A Randomised-controlled Trial of an Oral Microbiome Immunity Formula in Recovered COVID-19 Patients

A Randomised-controlled Trial of an Oral Microbiome Immunity Formula in Reducing Development of Long-term Co-morbidities in Recovered COVID-19 Patients

This study aims to evaluate the effectiveness of an oral microbiome immunity formula in modulating gut microbiota, enhancing immunity and reducing long-term complications and co-morbidities in patients who have recovered from COVID-19.

Study Overview

• Status: Active, not recruiting
• Conditions: COVID-19; Probiotic
• Intervention / Treatment: Dietary supplement: Active placebo; Dietary supplement: Microbiome immunity formula

Detailed Description

SARS-CoV-2, the cause of COVID-19, emerged as a new zoonotic pathogen of humans at the end of 2019 and rapidly developed into a global pandemic. It may develop severe or critical disease with respiratory failure requiring oxygen support and intensive care.

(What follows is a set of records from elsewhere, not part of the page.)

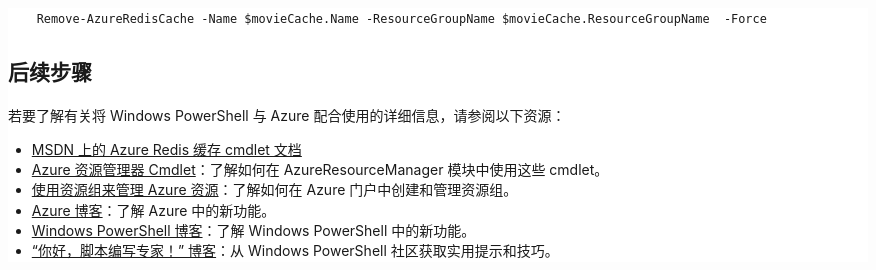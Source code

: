 		Remove-AzureRedisCache -Name $movieCache.Name -ResourceGroupName $movieCache.ResourceGroupName  -Force

## 后续步骤

若要了解有关将 Windows PowerShell 与 Azure 配合使用的详细信息，请参阅以下资源：

- [MSDN 上的 Azure Redis 缓存 cmdlet 文档](https://msdn.microsoft.com/zh-cn/library/azure/mt634513.aspx)
- [Azure 资源管理器 Cmdlet](https://msdn.microsoft.com/zh-cn/library/azure/mt125356.aspx)：了解如何在 AzureResourceManager 模块中使用这些 cmdlet。
- [使用资源组来管理 Azure 资源](/documentation/articles/resource-group-portal/)：了解如何在 Azure 门户中创建和管理资源组。
- [Azure 博客](/blog/)：了解 Azure 中的新功能。
- [Windows PowerShell 博客](http://blogs.msdn.com/powershell)：了解 Windows PowerShell 中的新功能。
- [“你好，脚本编写专家！” 博客](http://blogs.technet.com/b/heyscriptingguy/)：从 Windows PowerShell 社区获取实用提示和技巧。

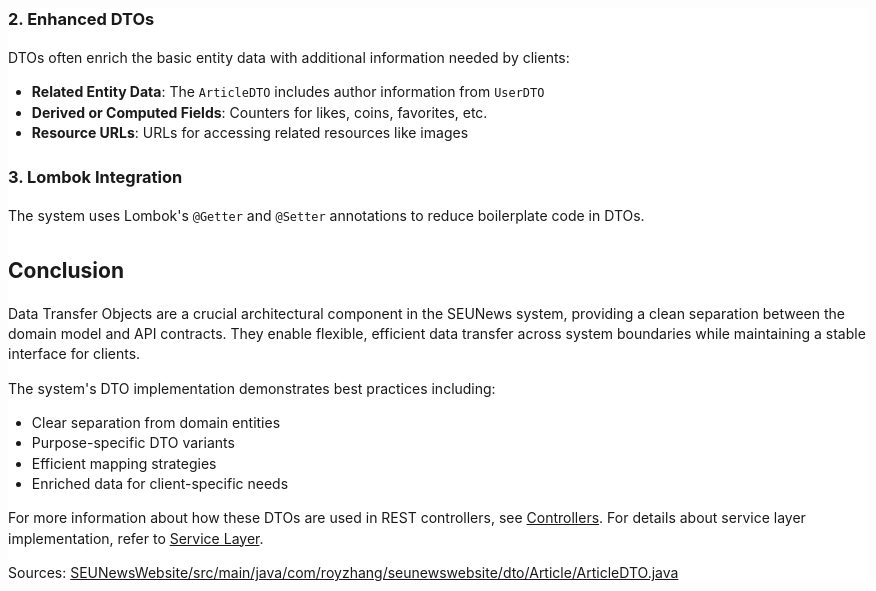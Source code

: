 ### 2. Enhanced DTOs

DTOs often enrich the basic entity data with additional information needed by clients:

* **Related Entity Data**: The `ArticleDTO` includes author information from `UserDTO`
* **Derived or Computed Fields**: Counters for likes, coins, favorites, etc.
* **Resource URLs**: URLs for accessing related resources like images

### 3. Lombok Integration

The system uses Lombok's `@Getter` and `@Setter` annotations to reduce boilerplate code in DTOs.

## Conclusion

Data Transfer Objects are a crucial architectural component in the SEUNews system, providing a clean separation between the domain model and API contracts. They enable flexible, efficient data transfer across system boundaries while maintaining a stable interface for clients.

The system's DTO implementation demonstrates best practices including:

* Clear separation from domain entities
* Purpose-specific DTO variants
* Efficient mapping strategies
* Enriched data for client-specific needs

For more information about how these DTOs are used in REST controllers, see [Controllers](/zsqgleRoy/SEUNews/4.1-controllers). For details about service layer implementation, refer to [Service Layer](/zsqgleRoy/SEUNews/4.2-service-layer).

Sources: [SEUNewsWebsite/src/main/java/com/royzhang/seunewswebsite/dto/Article/ArticleDTO.java](https://github.com/zsqgleRoy/SEUNews/blob/9be5e28c/SEUNewsWebsite/src/main/java/com/royzhang/seunewswebsite/dto/Article/ArticleDTO.java)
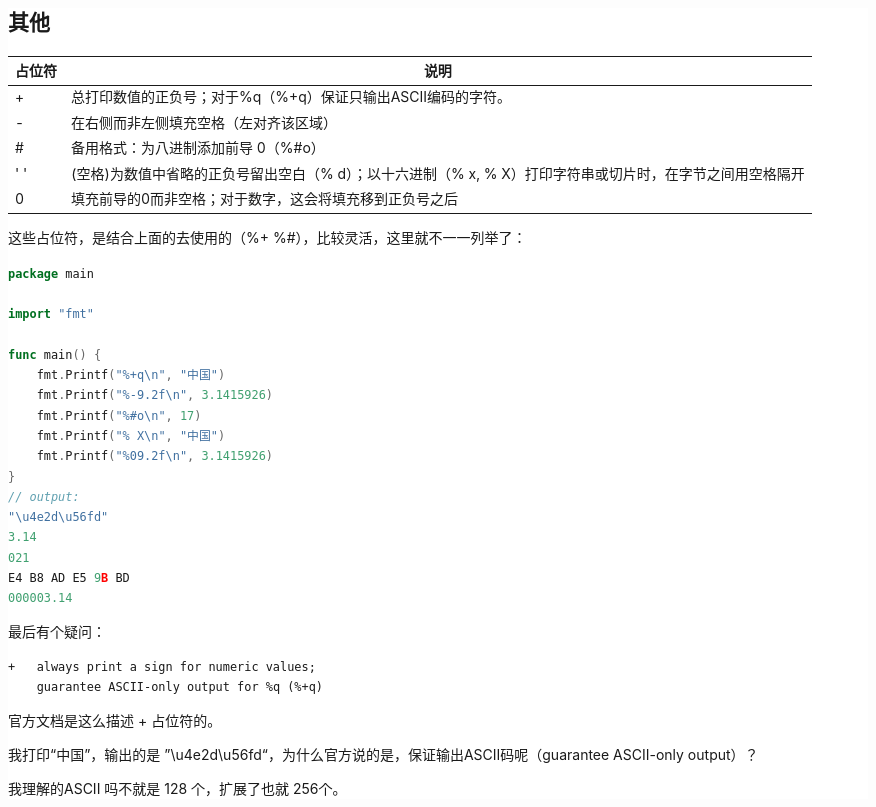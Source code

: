 ## 其他

| 占位符 | 说明                                                         |
| ------ | ------------------------------------------------------------ |
| +      | 总打印数值的正负号；对于%q（%+q）保证只输出ASCII编码的字符。 |
| -      | 在右侧而非左侧填充空格（左对齐该区域）                       |
| #      | 备用格式：为八进制添加前导 0（%#o）                          |
| ' '    | (空格)为数值中省略的正负号留出空白（% d）；以十六进制（% x, % X）打印字符串或切片时，在字节之间用空格隔开 |
| 0      | 填充前导的0而非空格；对于数字，这会将填充移到正负号之后      |

这些占位符，是结合上面的去使用的（%+ %#），比较灵活，这里就不一一列举了：

```go
package main

import "fmt"

func main() {
	fmt.Printf("%+q\n", "中国")
	fmt.Printf("%-9.2f\n", 3.1415926)
	fmt.Printf("%#o\n", 17)
	fmt.Printf("% X\n", "中国")
	fmt.Printf("%09.2f\n", 3.1415926)
}
// output:
"\u4e2d\u56fd"
3.14     
021
E4 B8 AD E5 9B BD
000003.14
```

最后有个疑问：

```
+	always print a sign for numeric values;
	guarantee ASCII-only output for %q (%+q)
```

官方文档是这么描述 + 占位符的。

我打印“中国”，输出的是 ”\u4e2d\u56fd“，为什么官方说的是，保证输出ASCII码呢（guarantee ASCII-only output）？

我理解的ASCII 吗不就是 128 个，扩展了也就 256个。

Natural infection by virus triggers an effective system immunity so that the host can resist or highly reduce the chance of re-infection.

In many cases, this protection can maintain a long period of time. However, the long-term immunities (over a year) and complications from the patients are not yet very clear. We found that COVID-19 survivors who have cleared the virus continued to have persistent altered gut microbiota and up to 80 percent had residue COVID-19 related symptoms including fatigue, difficulty in breathing, impaired memory and hair loss up to 6 months after discharge (LONG COVID-19).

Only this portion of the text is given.